# Zencafe GNU/Linux !!!



## MetalheadGautham (Jul 14, 2010)

Zencafe GNU/Linux 2.2 Released. Here is the exact announcement quoted from distrowatch:



			
				DistroWatch.com said:
			
		

> Zencafe GNU/Linux is a Slackware and Zenwalk-based distribution designed specifically for deployment in Internet cafés. The project's latest release, version 2.2, was announced earlier today: "This Zencafe version uses the latest Zenwalk Linux distribution and kernel 2.6.33.4. Mainly designed for use in Internet cafés, Zencafe is polished and easy enough to be operated even by a non-technical user. With the included auto-recovery and Internet café management software, Zencafe is the first Linux solution that is suitable for use in Internet cafés. Software included: Linux kernel 2.6.33.4, OpenOffice.org 3.2.1, Mozilla Firefox, Pidgin and Gyachi (instant messengers), Mkahawa Internet café management software, auto-recovery and kiosk mode protection. What's new? Simple installation process, user-friendly keyboard shortcuts, additional applications...." Here is the full release announcement. Download: zencafe-2.2.iso (595MB, MD5).
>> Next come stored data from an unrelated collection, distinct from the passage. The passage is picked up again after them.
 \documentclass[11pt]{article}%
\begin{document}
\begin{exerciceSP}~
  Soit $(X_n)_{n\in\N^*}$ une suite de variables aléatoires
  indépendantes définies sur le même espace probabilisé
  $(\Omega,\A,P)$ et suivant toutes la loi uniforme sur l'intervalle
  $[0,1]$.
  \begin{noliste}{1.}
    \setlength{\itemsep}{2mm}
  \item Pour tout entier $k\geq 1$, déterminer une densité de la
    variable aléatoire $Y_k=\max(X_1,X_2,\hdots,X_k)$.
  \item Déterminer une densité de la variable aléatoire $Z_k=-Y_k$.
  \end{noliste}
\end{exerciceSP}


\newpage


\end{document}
Source: Distribution Release: Zencafe GNU/Linux 2.2 (DistroWatch.com News)

Do check it out guys!

It has ridiculously low system requirements and is capable of running on the average 2000 era internet cafe machine when internet at home was a rare thing.


----------



## Liverpool_fan (Jul 14, 2010)

The only thing it needs a Blue E icon on the desktop and a theme of Firefox to emulate IE, then only it will be suitable for Cafes.


----------



## MetalheadGautham (Jul 14, 2010)

Liverpool_fan said:


> The only thing it needs a Blue E icon on the desktop and a theme of Firefox to emulate IE, then only it will be suitable for Cafes.


Not just IE, IE6 specifically. And with tabbed browsing disabled...
But hey that's not so hard in itself


----------